O Estado sumiu no mundo árabe

DAVOS - Cinco anos depois do início da chamada "Primavera Árabe", o que restou em boa parte do mundo árabe é o desaparecimento do Estado, substituído por milícias, seitas, religiões e, claro, o Estado Islâmico.

Foi esse pelo menos o consenso que emergiu de um debate sobre o mundo árabe, durante o encontro anual de 2016 do Fórum Econômico Mundial em Davos.

Pior: "Mesmo que desapareça o Estado Islâmico como o que conhecemos hoje, surgirão o Estado Islâmico 1, o Estado Islâmico 2, 3 e 4, porque as causas que deram origem a ele permanecem", depôs Amre Moussa, que foi secretário-geral da Liga Árabe durante 10 anos (até 2011) e candidato derrotado à presidência do Egito, no pleito que se seguiu à queda do ditador Hosni Mubarak.

A falência do Estado foi apontada, principal e compreensivelmente, por Mahmoud Jibril, que foi primeiro-ministro da Líbia em 2011, após a queda de outro ditador (Muammar Gadafi), até ser afastado por pressão das milícias que hoje dividem o controle do país.

É natural, por isso, que Jibril pede que se traga o Estado de volta ao controle –e não apenas na Líbia: com nuances próprias de cada país, o Estado sumiu, como fator unificador do país, também no Iraque, na Síria, no Iêmen, entre outros países, concluíram os debatedores.

Na Líbia, como é óbvio, a situação é mais complexa, porque as armas e o dinheiro não estão mais nas mãos do Estado, mas das milícias e, em parte, do Estado Islâmico.

"As milícias", disse Jibril, "cometeram todas as coisas ruins que se possam imaginar e muitos de seus líderes se tornaram milionários."

Suas lideranças, ao contrário do que é mais ou menos tradicional não só no mundo árabe, não têm formação profissional. Podem ser mecânicos ou gente que consertava ar condicionado antes de tomar as armas.
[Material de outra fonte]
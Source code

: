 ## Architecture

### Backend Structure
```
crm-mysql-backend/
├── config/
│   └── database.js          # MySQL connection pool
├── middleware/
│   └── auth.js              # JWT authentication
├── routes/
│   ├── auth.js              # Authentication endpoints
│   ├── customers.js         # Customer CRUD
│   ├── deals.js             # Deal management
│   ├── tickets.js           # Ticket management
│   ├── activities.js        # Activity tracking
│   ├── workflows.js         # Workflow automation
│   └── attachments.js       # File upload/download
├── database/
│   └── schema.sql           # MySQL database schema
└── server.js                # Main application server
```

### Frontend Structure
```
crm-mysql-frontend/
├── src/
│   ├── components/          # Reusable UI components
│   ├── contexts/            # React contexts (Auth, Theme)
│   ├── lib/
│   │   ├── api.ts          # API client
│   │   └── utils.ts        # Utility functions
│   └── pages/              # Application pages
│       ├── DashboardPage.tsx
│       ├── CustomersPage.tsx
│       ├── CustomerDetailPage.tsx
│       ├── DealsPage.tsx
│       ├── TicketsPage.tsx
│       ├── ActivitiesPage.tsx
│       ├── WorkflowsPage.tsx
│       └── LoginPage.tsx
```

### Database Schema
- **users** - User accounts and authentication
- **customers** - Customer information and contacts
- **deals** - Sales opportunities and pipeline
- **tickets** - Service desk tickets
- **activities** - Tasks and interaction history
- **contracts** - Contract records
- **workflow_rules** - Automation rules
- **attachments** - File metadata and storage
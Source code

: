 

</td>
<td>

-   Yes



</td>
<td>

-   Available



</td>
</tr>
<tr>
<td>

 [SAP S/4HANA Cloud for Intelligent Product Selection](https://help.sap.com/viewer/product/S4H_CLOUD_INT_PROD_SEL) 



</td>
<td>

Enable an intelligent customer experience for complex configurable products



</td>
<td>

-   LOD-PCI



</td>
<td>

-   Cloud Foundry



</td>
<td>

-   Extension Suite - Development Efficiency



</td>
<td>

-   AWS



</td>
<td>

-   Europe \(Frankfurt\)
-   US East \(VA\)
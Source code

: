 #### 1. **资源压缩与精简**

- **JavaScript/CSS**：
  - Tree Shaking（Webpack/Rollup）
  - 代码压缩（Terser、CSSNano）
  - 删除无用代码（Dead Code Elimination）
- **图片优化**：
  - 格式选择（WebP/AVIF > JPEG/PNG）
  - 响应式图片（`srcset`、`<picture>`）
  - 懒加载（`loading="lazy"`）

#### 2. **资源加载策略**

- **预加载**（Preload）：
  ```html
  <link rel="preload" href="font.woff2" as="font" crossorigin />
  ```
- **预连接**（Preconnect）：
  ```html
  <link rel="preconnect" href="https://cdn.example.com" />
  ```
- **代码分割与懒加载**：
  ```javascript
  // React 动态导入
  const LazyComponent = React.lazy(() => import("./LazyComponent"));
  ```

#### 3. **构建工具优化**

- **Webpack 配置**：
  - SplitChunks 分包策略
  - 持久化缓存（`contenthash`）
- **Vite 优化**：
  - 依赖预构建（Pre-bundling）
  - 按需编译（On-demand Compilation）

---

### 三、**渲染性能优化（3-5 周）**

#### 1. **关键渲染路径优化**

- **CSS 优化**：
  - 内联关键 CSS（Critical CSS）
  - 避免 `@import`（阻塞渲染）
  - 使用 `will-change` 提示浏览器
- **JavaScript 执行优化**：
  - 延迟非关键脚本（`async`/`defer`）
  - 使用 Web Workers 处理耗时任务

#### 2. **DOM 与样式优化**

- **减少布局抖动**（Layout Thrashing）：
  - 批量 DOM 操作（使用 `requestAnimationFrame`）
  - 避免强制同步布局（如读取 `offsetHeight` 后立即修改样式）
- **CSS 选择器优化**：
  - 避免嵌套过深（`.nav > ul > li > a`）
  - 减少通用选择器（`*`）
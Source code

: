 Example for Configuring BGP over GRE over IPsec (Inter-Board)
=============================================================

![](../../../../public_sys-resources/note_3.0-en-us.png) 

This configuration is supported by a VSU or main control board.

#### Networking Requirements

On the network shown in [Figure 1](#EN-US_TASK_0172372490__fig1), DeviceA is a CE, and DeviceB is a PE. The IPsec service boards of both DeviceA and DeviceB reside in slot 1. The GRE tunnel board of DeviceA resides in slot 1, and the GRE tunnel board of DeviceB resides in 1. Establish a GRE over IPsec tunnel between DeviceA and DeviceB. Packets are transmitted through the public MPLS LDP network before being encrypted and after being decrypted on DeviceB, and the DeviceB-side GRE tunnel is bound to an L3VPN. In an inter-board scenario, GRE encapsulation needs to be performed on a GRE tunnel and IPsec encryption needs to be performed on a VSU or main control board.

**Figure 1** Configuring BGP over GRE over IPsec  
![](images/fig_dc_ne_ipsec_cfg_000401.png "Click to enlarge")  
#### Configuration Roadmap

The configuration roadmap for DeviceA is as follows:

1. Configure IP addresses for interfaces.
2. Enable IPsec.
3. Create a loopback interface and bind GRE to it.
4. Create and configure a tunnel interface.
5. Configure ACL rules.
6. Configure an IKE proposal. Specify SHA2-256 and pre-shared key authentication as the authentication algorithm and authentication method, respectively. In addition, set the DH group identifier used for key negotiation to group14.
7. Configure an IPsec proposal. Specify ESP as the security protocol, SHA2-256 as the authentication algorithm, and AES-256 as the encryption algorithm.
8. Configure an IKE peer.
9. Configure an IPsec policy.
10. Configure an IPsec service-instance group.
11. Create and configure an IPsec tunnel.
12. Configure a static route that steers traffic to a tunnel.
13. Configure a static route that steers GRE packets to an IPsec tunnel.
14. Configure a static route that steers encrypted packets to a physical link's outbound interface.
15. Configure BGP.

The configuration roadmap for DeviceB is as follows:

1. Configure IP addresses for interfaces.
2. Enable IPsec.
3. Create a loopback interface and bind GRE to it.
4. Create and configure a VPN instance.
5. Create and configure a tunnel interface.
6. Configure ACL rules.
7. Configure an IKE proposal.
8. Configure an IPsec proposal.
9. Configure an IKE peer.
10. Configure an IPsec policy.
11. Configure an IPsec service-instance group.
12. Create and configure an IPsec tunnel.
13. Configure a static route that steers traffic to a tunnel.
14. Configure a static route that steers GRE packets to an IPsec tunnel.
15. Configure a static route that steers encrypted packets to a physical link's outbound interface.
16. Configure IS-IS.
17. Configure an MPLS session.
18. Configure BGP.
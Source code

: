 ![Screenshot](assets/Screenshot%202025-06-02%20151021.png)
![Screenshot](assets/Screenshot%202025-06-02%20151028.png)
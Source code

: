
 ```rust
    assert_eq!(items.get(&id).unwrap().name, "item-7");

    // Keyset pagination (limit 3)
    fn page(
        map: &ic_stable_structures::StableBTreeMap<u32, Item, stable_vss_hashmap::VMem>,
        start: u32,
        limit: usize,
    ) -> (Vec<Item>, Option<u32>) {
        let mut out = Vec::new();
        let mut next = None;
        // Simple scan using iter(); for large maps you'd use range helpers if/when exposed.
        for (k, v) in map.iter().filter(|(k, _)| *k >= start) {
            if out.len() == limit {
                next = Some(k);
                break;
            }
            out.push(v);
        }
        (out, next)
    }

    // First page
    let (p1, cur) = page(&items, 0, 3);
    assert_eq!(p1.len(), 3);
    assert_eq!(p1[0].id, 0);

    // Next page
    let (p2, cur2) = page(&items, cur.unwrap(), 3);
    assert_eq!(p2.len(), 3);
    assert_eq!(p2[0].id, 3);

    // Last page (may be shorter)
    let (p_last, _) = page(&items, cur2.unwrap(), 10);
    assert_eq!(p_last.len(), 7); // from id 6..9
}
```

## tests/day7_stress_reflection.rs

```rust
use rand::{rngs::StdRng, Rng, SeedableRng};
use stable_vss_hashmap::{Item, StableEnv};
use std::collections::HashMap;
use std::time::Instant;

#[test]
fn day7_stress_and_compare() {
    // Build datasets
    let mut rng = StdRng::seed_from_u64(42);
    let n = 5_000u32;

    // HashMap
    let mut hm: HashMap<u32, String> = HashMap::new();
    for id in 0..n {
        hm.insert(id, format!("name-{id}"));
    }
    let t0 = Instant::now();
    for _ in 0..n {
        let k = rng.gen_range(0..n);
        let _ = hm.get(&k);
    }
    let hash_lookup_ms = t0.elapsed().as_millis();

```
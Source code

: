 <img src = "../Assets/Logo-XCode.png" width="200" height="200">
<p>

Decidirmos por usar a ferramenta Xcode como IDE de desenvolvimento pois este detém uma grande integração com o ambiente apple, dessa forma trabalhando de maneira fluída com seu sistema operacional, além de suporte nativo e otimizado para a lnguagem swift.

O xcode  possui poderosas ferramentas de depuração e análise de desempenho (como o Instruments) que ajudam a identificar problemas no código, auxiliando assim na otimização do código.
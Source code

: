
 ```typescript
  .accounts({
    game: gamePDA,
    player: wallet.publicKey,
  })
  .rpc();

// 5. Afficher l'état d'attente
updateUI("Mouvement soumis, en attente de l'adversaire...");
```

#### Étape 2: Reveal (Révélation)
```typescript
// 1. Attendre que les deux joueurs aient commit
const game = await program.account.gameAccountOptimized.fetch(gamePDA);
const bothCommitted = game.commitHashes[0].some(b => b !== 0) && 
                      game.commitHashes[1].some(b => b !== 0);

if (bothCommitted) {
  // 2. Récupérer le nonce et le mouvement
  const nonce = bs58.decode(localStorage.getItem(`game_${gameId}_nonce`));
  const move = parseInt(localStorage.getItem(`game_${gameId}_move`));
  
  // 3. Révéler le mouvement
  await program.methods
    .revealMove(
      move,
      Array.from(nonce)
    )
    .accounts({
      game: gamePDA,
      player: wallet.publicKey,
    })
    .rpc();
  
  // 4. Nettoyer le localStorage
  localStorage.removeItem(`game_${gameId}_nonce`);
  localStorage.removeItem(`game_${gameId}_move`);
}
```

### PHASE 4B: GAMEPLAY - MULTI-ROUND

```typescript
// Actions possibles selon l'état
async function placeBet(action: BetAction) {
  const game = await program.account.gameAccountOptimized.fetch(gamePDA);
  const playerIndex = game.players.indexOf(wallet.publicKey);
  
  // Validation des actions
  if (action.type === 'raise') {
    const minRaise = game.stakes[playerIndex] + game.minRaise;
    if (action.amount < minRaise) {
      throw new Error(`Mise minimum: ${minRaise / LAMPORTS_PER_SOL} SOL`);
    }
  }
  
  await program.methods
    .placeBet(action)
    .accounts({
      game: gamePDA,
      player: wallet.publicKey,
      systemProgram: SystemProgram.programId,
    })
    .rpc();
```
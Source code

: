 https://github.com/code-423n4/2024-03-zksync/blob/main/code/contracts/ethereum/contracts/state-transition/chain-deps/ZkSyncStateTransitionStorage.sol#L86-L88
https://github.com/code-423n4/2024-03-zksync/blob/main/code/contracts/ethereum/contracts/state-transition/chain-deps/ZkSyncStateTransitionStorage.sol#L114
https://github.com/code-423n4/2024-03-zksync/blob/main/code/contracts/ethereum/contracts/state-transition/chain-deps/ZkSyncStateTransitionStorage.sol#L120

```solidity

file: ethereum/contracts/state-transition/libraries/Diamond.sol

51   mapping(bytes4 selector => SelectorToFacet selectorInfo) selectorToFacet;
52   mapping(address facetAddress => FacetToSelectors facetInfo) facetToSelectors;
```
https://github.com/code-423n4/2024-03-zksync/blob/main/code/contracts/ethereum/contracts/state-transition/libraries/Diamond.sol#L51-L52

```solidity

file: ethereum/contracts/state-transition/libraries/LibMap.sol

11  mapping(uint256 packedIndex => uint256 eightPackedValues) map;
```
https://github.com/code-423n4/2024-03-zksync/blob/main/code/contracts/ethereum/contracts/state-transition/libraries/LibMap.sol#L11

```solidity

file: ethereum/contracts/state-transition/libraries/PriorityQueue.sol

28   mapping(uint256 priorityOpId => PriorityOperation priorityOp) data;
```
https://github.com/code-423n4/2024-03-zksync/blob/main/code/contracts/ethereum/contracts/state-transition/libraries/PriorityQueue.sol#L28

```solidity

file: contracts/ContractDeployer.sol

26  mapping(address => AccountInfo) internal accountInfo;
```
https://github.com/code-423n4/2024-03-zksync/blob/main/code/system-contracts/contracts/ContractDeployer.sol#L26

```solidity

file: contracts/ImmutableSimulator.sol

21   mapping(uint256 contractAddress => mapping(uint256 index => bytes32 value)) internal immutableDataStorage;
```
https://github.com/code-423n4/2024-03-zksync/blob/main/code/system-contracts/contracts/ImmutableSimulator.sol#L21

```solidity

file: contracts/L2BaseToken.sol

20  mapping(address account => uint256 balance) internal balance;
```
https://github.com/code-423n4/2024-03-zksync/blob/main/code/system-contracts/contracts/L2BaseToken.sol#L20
Apesar dessas características, Jibril é pragmático o suficiente para pedir que as milícias sejam tratadas como "parte da solução e não só como parte do problema".

Motivo, simples, prático e lógico: "Ninguém [fora as milícias] tem poder de decretar um cessar-fogo para hoje ou para amanhã".

Por isso, Jibril não é nem um pouco otimista a respeito do acordo patrocinado pelas Nações Unidas e fechado nesta terça-feira, 19, entre as duas facções rivais da Líbia.

Cada uma delas controla uma parte do país, mas nenhuma pode, de fato, responder nem mesmo pela parte que controla, sem o aval das milícias (e sem considerar o Estado Islâmico, que é uma entidade à parte).

Olhando mais para a frente, Majid Jafar, executivo-chefe da "Crescent Petroleum", dos Emirados Árabes Unidos, defende uma saída mais duradoura: construir instituições realmente fortes que se legitimem pela ação em favor do país.

Foi o que sempre faltou no mundo árabe, em que predominaram e continuam predominando os homens fortes.

Apesar do cenário pessimista, há um dado que sugere um certo otimismo para o futuro: como no mundo todo, há toda uma geração de jovens conectada ao mundo como jamais houve antes nos países árabes.

É natural que rejeitem soluções como as velhas ditaduras ou como o caos atual.

"O foco deve ser na sociedade e não no Estado", espera o líbio Jibril.